Hence, it is desirable to provide a solution on a multiprocessor architecture that provides a simple scalable and power-saving solution for decoding video, particularly, coded with advanced video coding standards.
Embodiments of the present invention are directed to systems and methods for decoding compressed video data. In particular, embodiments of the invention enable decoding of compressed video data effectively in a symmetric multiple processor architecture.
According to an implementation, the method includes storing the compressed video data in a memory shared by a group of symmetric multiple processors. The video includes a plurality of frames and each of the plurality of frames has one or more slices. Such one or more slices are assigned, by a main processor, of the group of symmetric multiple processors to one or more of the group of multiple processors. The one or more assigned slices are partially decoded by the group of multiple processors and the partially decoded one or more slices are stored in the memory. Subsequently, each of the plurality of frames having at least one partially decoded slice is assigned to one or more of the group of multiple processors. In a successive progression, the group of multiple processors in combination fully decodes each of the plurality of frames.
These and other advantages and features of the present invention will become more fully apparent from the following description and appended claims, or may be learned by the practice of the invention as set forth hereinafter.

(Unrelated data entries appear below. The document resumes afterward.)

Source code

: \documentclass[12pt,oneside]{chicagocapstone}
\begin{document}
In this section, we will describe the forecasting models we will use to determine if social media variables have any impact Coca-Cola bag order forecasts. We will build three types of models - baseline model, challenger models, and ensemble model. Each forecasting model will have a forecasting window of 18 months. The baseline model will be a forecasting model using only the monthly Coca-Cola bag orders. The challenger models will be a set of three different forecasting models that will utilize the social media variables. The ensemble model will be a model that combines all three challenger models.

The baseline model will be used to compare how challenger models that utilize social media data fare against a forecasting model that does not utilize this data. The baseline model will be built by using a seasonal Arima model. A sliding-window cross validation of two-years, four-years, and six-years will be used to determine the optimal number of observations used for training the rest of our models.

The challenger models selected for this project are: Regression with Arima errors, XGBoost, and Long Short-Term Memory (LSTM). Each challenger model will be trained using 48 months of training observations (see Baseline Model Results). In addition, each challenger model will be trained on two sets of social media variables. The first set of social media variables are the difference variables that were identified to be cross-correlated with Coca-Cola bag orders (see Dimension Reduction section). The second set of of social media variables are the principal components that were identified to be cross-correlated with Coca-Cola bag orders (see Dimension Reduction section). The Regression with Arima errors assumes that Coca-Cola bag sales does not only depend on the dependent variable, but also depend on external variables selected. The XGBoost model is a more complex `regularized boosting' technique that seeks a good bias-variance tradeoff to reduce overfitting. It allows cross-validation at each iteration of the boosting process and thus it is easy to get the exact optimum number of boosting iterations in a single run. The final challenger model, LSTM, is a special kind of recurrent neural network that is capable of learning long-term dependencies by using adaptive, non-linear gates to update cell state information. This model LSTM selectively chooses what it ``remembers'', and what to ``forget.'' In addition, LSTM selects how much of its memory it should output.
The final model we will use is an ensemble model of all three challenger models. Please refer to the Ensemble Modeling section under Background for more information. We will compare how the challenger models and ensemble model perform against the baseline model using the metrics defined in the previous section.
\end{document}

To further clarify the above and other advantages and features of the present invention, a more particular description of the invention will be rendered by reference to specific embodiments thereof, which is illustrated in the appended drawings. It is appreciated that these drawings depict only typical embodiments of the invention and are therefore not to be considered limiting of its scope. The invention will be described and explained with additional specificity and detail with the accompanying drawings in which:
Typically, playback of complex video applications such as high definition video etc. involves consumption of significant amount of power (it will be understood by a person of skill in the art that the power consumed is proportional to square of frequency of chipset). This is so, as processors need significantly high frequency to decode such complex streams. On the other hand, symmetric multiple processor architecture, typically, has the capability of reducing power by 4 times for every doubling of the number of chips used. As such, designing of such playback of complex streams using symmetric multiple processor architecture is beneficial. In particular, video playback on handheld devices with symmetric multiprocessor architecture advantageously enables to achieve the dual benefits of increase in battery life of the handheld device and to provide a simple scalable solution.

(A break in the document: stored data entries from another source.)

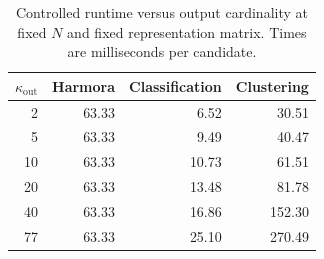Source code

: \begin{table}[t]
\centering
\caption{Controlled runtime versus output cardinality at fixed $N$ and fixed representation matrix. Times are milliseconds per candidate.}
\label{tab:runtime_cardinality}
\scriptsize
\setlength{\tabcolsep}{4pt}
\begin{tabular}{rrrr}
\toprule
$\kappa_{\mathrm{out}}$ & \textbf{Harmora} & \textbf{Classification} & \textbf{Clustering} \\
\midrule
2 & 63.33 & 6.52 & 30.51 \\
5 & 63.33 & 9.49 & 40.47 \\
10 & 63.33 & 10.73 & 61.51 \\
20 & 63.33 & 13.48 & 81.78 \\
40 & 63.33 & 16.86 & 152.30 \\
77 & 63.33 & 25.10 & 270.49 \\
\bottomrule
\end{tabular}
\end{table}
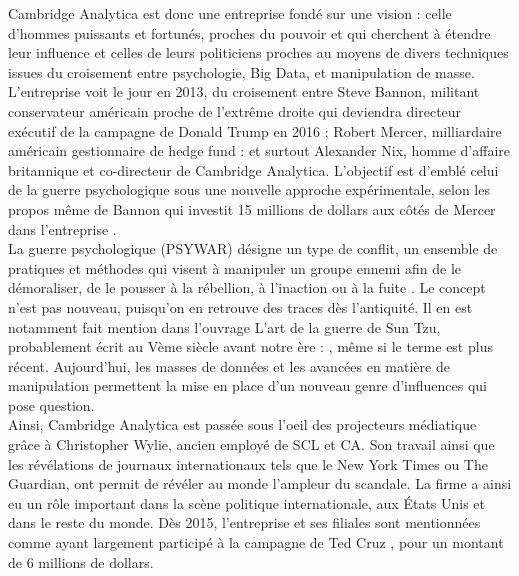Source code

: \documentclass{article}
\begin{document}
Cambridge Analytica est donc une entreprise fondé sur une vision : celle d’hommes puissants et fortunés, proches du pouvoir et qui cherchent à étendre leur influence et celles de leurs politiciens proches au moyens de divers techniques issues du croisement entre psychologie, Big Data, et manipulation de masse. L’entreprise voit le jour en 2013, du croisement entre Steve Bannon, militant conservateur américain proche de l’extrême droite qui deviendra directeur exécutif de la campagne de Donald Trump en 2016 ; Robert Mercer, milliardaire américain gestionnaire de hedge fund : et surtout Alexander Nix, homme d’affaire britannique et co-directeur de Cambridge Analytica. L’objectif est d’emblé celui de la guerre psychologique sous une nouvelle approche expérimentale, selon les propos même de Bannon qui investit 15 millions de dollars aux côtés de Mercer dans l'entreprise \cite{Silver2018-rq}.\\

La guerre psychologique (PSYWAR) désigne un type de conflit, un ensemble de pratiques et méthodes qui visent à manipuler un groupe ennemi afin de le démoraliser, de le pousser à la rébellion, à l’inaction ou à la fuite \cite{Chaliand1992-mp}. Le concept n’est pas nouveau, puisqu’on en retrouve des traces dès l’antiquité. Il en est notamment fait mention dans l’ouvrage L’art de la guerre de Sun Tzu, probablement écrit au Vème siècle avant notre ère :  \cite{Tzu_undated-du}, même si le terme est plus récent. Aujourd’hui, les masses de données et les avancées en matière de manipulation permettent la mise en place d’un nouveau genre d’influences qui pose question.\\

Ainsi, Cambridge Analytica est passée sous l’oeil des projecteurs médiatique grâce à Christopher Wylie, ancien employé de SCL et CA. Son travail ainsi que les révélations de journaux internationaux tels que le New York Times ou The Guardian, ont permit de révéler au monde l’ampleur du scandale. La firme a ainsi eu un rôle important dans la scène politique internationale, aux États Unis et dans le reste du monde. Dès 2015, l’entreprise et ses filiales sont mentionnées comme ayant largement participé à la campagne de Ted Cruz \cite{Davies2015-wq}, pour un montant de 6 millions de dollars.\\
\end{document}
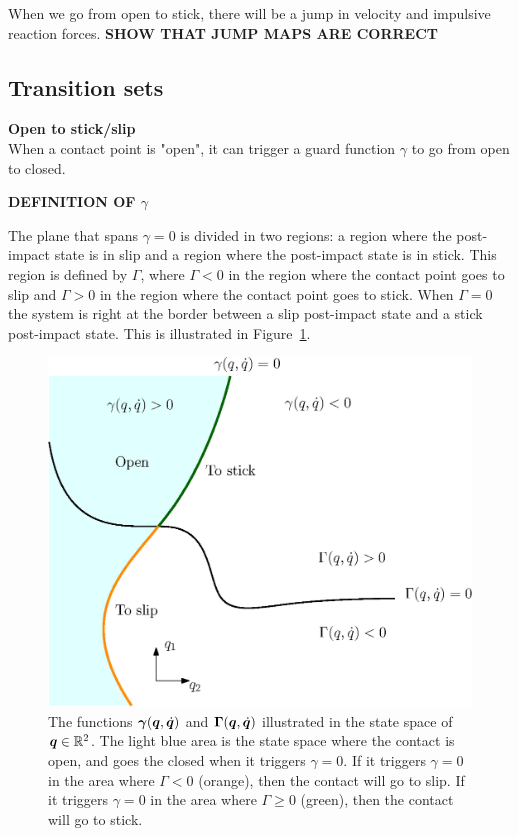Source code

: \documentclass[../DC2017114Bouma.tex]{subfiles}
\begin{document}
When we go from open to stick, there will be a jump in velocity and impulsive reaction forces.
\textbf{SHOW THAT JUMP MAPS ARE CORRECT}

\subsection{Transition sets}\label{app:guards}
\textbf{Open to stick/slip}\\
When a contact point is "open", it can trigger a guard function $\gamma$ to go from open to closed.

\textbf{DEFINITION OF $\gamma$}

The plane that spans $\gamma = 0$ is divided in two regions: a region where the post-impact state is in slip and a region where the post-impact state is in stick. This region is defined by $\Gamma$, where $\Gamma<0$ in the region where the contact point goes to slip and $\Gamma > 0$ in the region where the contact point goes to stick. When $\Gamma = 0$ the system is right at the border between a slip post-impact state and a stick post-impact state. This is illustrated in Figure~\ref{fig:guardopcl}. 

\begin{figure}[H]
	\centering
	\includegraphics[width=.7\textwidth]{guardopcl.eps}\caption{The functions $\boldsymbol{\gamma}({\boldsymbol{q}},\dot{{\boldsymbol{q}}})$ and $\boldsymbol{\Gamma}({\boldsymbol{q}},\dot{{\boldsymbol{q}}})$ illustrated in the state space of ${\boldsymbol{q}}\in\mathbb{R}^{2}$. The light blue area is the state space where the contact is open, and goes the closed when it triggers $\gamma = 0$. If it triggers $\gamma = 0$ in the area where $\Gamma<0$ (orange), then the contact will go to slip. If it triggers $\gamma=0$ in the area where $\Gamma\geq 0$ (green), then the contact will go to stick.}\label{fig:guardopcl}
\end{figure}
\end{document}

Existing methods and systems do not cater to the enhanced complexity of design of current encoding standards, for example, Mpeg4 Part 10: Advanced Video Coding (AVC). It will be understood that Mpeg4 Part 10: AVC consists of a video coding layer (VCL) which in turn consists of multiple access units. These units are referred to as the network abstraction layer (NAL) units. Each NAL unit consists of a NAL header followed by payload and may be a VCL NAL or a non-VCL NAL. Each NAL unit may in turn be carried over a single real-time transport protocol (RTP) packet or over multiple RTP packets. Typically, each NAL unit is independently decodable. NAL units are defined for explaining transport over the network.
Further, the existing compression and decompression methods pertaining to AVC typically involve an encoder consisting essentially the steps of motion estimation/intra prediction, transform, quantization and variable length encoding (besides also embodying the steps of motion compensation, inverse quantization, inverse transform and reconstruction). A decoder primarily consists of variable length decoding (also referred to as parsing of encoded data), motion compensation, inverse quantization, inverse transform and reconstruction. With advancements in efficient handheld, mobile devices, wireless and wire-line network systems, real time encoding and decoding have emerged as a challenging prospect. Particularly, decoding of video coded with AVC with maximum efficiency in real time scenarios poses a challenge.

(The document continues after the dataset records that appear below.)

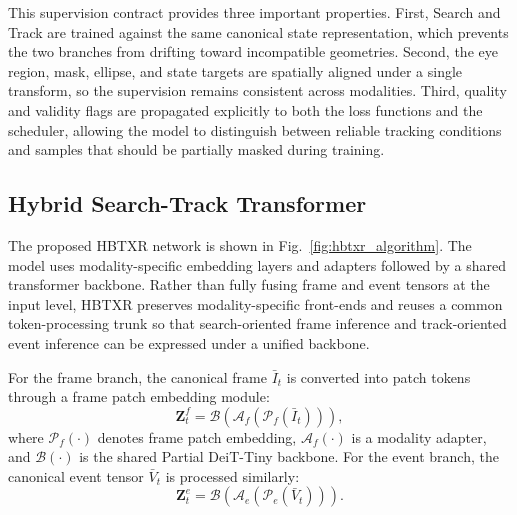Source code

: ﻿\documentclass[journal]{IEEEtran}
\begin{document}
This supervision contract provides three important properties. First, Search and Track are trained against the same canonical state representation, which prevents the two branches from drifting toward incompatible geometries. Second, the eye region, mask, ellipse, and state targets are spatially aligned under a single transform, so the supervision remains consistent across modalities. Third, quality and validity flags are propagated explicitly to both the loss functions and the scheduler, allowing the model to distinguish between reliable tracking conditions and samples that should be partially masked during training.

\subsection{Hybrid Search-Track Transformer}

The proposed HBTXR network is shown in Fig.~\ref{fig:hbtxr_algorithm}. The model uses modality-specific embedding layers and adapters followed by a shared transformer backbone. Rather than fully fusing frame and event tensors at the input level, HBTXR preserves modality-specific front-ends and reuses a common token-processing trunk so that search-oriented frame inference and track-oriented event inference can be expressed under a unified backbone.

For the frame branch, the canonical frame \(\bar{I}_t\) is converted into patch tokens through a frame patch embedding module:
\begin{equation}
\mathbf{Z}^{f}_t = \mathcal{B}\!\left(\mathcal{A}_f\!\left(\mathcal{P}_f(\bar{I}_t)\right)\right),
\label{eq:frame_embed}
\end{equation}
where \(\mathcal{P}_f(\cdot)\) denotes frame patch embedding, \(\mathcal{A}_f(\cdot)\) is a modality adapter, and \(\mathcal{B}(\cdot)\) is the shared Partial DeiT-Tiny backbone. For the event branch, the canonical event tensor \(\bar{V}_t\) is processed similarly:
\begin{equation}
\mathbf{Z}^{e}_t = \mathcal{B}\!\left(\mathcal{A}_e\!\left(\mathcal{P}_e(\bar{V}_t)\right)\right).
\label{eq:event_embed}
\end{equation}
\end{document}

Disclosed systems and methods address the problem of maximum efficiency. To accomplish this, in contrast to the existing methods and systems, the present invention proposes an approach for decoding compressed video on a multiprocessor system catering to the advances in coding technology, thereby, circumventing the aforementioned drawback. In addition, the proposed approach caters to the power as well as scalability requirements. This is achieved by bringing in a factor of load-sharing among the multiple processors which in turn enhances the scalability of the design. It is to be noted that though the description uses technical jargon specific to standards specified by international telecommunication union (ITU) and international organization for standardization (ISO), the proposed approach is not limited to such standards and can be applied to any video sequence coded with advanced video coding technology.
In particular, the multiple symmetric/identical processors 110, 1201 to 120n consists its own internal memories and/or caches ( not shown) as well as a large pool of shared memory 130. The data paths are bidirectional between each of the processors 110, 1201 to 120n and the shared memory 130. This gives access to a large memory to each of the processors 110, 1201 to 120n as well as ability to partition the memory 130 so as to be used independently if desired. Furthermore, as shown, symmetric multiprocessor 110 ( also referred as main processor) can control each of the other 1201 to 120n processors through a control path. It may also be appreciated that instead of the control path, some portion of the shared memory 130 can be used to pass messages and information between the processors 1201 to 120n, using appropriate mechanisms like semaphore and mutex, besides polling-based queries.
As discussed previously, such a symmetric multiple processor architecture is advantageously used in a video decoding scenario in accordance with the principles of the present invention. Typically, a coded video sequence consists of a number of coded pictures. Each picture constitutes slices which constitutes of a group of macroblocks which in turn are the smallest units into which a picture is segmented for coding. Further, each row of macroblocks of the frames constitute of 16 lines of luma data and 8 lines of chroma data. It may be noted that in case of video coded as per the Mpeg4 AVC standard, a slice may be partitioned into separate NAL units as described above.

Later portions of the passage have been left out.